■ WHAT IS REQUIRED
Return, from the lines below, each one that includes the word "this".

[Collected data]
------------------------------

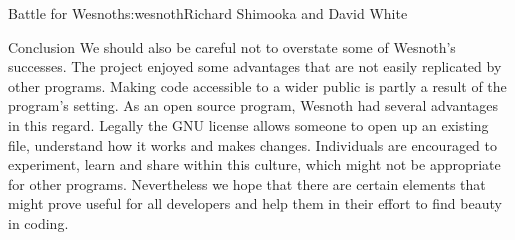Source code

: \begin{aosachapter}{Battle for Wesnoth}{s:wesnoth}{Richard Shimooka and David White}
\begin{aosasect1}{Conclusion}
We should also be careful not to overstate some of Wesnoth's
successes.  The project enjoyed some advantages that are not easily
replicated by other programs. Making code accessible to a wider public
is partly a result of the program's setting. As an open source
program, Wesnoth had several advantages in this regard. Legally the
GNU license allows someone to open up an existing file, understand how
it works and makes changes.  Individuals are encouraged to experiment,
learn and share within this culture, which might not be appropriate
for other programs. Nevertheless we hope that there are certain
elements that might prove useful for all developers and help them in
their effort to find beauty in coding.

\end{aosasect1}

\end{aosachapter}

------------------------------

■ RESPONSE BELOW
program, Wesnoth had several advantages in this regard. Legally the
learn and share within this culture, which might not be appropriate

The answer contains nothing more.